'Village Vertical' Boosts Sustainability In This Paris Suburb
'Village Vertical' is being biult at the Rosny-sous-Bois suburbs of eastern Paris.
“Village Vertical” has been selected as the winner of the “Inventons la Metropole du Grand Paris” competition. France was looking for an innovative urban project with a focus on improving life and lowering their carbon footprint. This new structure, which will tower at 164-feet high, is going to be built at the Rosny-sous-Bois suburbs of eastern Paris.
The natural structure is a collaboration among three architects: Japan-based Sou Fujimoto and Nicolas Laisne and Dimitri Roussel from France. Urban developers La Compagnie de Phalsbourg, REI Habitat, and Atelier Georges will help in the construction of the project.
It will be a mixed-use facility featuring residential and office spaces. There will be open community space at the top, which include a food court, rooftop bar, daycare, and other events. Another section of the complex will be reserved for recreational activities, such as a gym, sports fields, and wall-climbing.
In total, it’ll span over 300,000 square feet with the majority of that room being for housing. Some of that will be limited to social housing, also known as income-restricted properties for low-wage families and the homeless.

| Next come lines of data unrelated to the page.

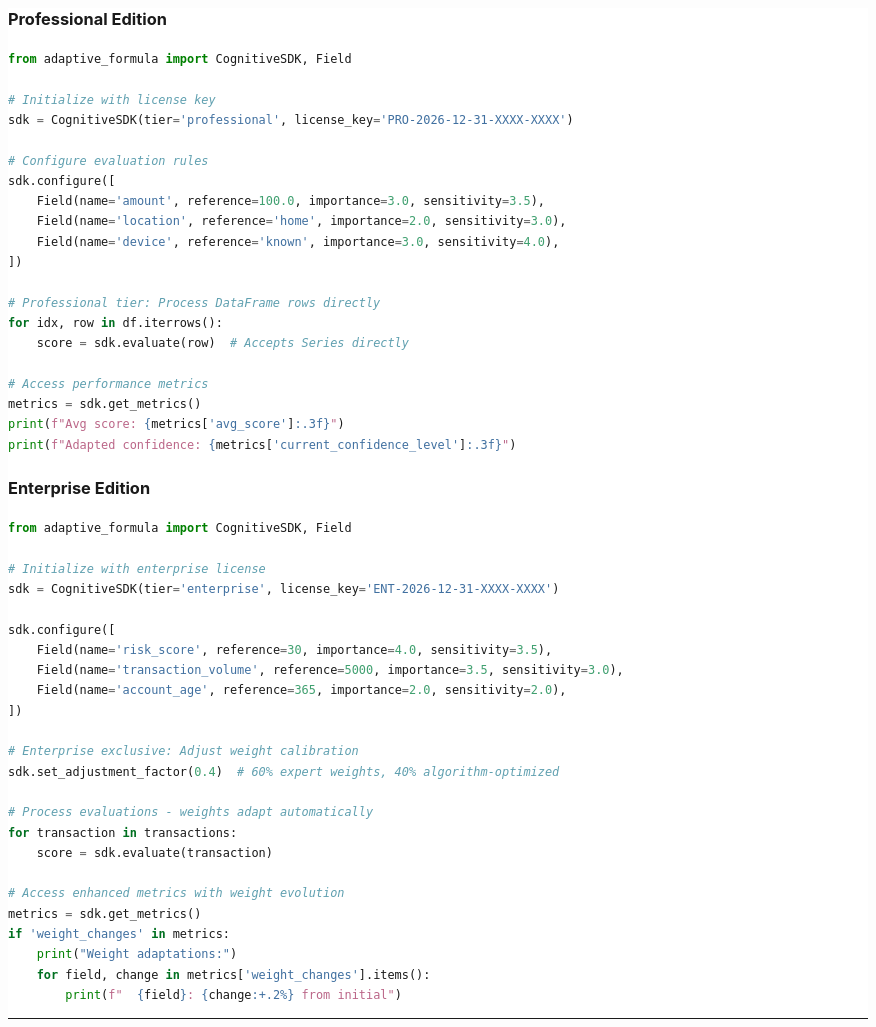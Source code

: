 
### Professional Edition

```python
from adaptive_formula import CognitiveSDK, Field

# Initialize with license key
sdk = CognitiveSDK(tier='professional', license_key='PRO-2026-12-31-XXXX-XXXX')

# Configure evaluation rules
sdk.configure([
    Field(name='amount', reference=100.0, importance=3.0, sensitivity=3.5),
    Field(name='location', reference='home', importance=2.0, sensitivity=3.0),
    Field(name='device', reference='known', importance=3.0, sensitivity=4.0),
])

# Professional tier: Process DataFrame rows directly
for idx, row in df.iterrows():
    score = sdk.evaluate(row)  # Accepts Series directly
    
# Access performance metrics
metrics = sdk.get_metrics()
print(f"Avg score: {metrics['avg_score']:.3f}")
print(f"Adapted confidence: {metrics['current_confidence_level']:.3f}")
```

### Enterprise Edition

```python
from adaptive_formula import CognitiveSDK, Field

# Initialize with enterprise license
sdk = CognitiveSDK(tier='enterprise', license_key='ENT-2026-12-31-XXXX-XXXX')

sdk.configure([
    Field(name='risk_score', reference=30, importance=4.0, sensitivity=3.5),
    Field(name='transaction_volume', reference=5000, importance=3.5, sensitivity=3.0),
    Field(name='account_age', reference=365, importance=2.0, sensitivity=2.0),
])

# Enterprise exclusive: Adjust weight calibration
sdk.set_adjustment_factor(0.4)  # 60% expert weights, 40% algorithm-optimized

# Process evaluations - weights adapt automatically
for transaction in transactions:
    score = sdk.evaluate(transaction)

# Access enhanced metrics with weight evolution
metrics = sdk.get_metrics()
if 'weight_changes' in metrics:
    print("Weight adaptations:")
    for field, change in metrics['weight_changes'].items():
        print(f"  {field}: {change:+.2%} from initial")
```

---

Most of “Village Vertical” will be built from timber and includes a 400-foot timber-framed structure, but is reinforced with a concrete base and columns. It’ll feature unique balconies and the surface will have a shiny, smooth appearance. ArchDaily describes the structure as “imposing,” but “the materials and shapes lend it lightness.”
Rosny-sous-Bois is just one of the sites that will be rejuvenated through the contest. In fact, it’s the 93rd place in 112 total sites that will span across 75 municipalities. All of it is backed by the government who is looking to add more sustainability in Paris, but is also preparing for the upcoming Olympic games in 2024.
The trio of architects have also worked on other projects in France. Fujimoto led a tree-inspired housing structure in Montpellier, which rises 17 stories high. Plant-life is also a focus at the Ecole Polytechnique learning center at Paris-Saclay University, which also boasts a glossy facade and numerous classrooms and informal meeting areas under one roof.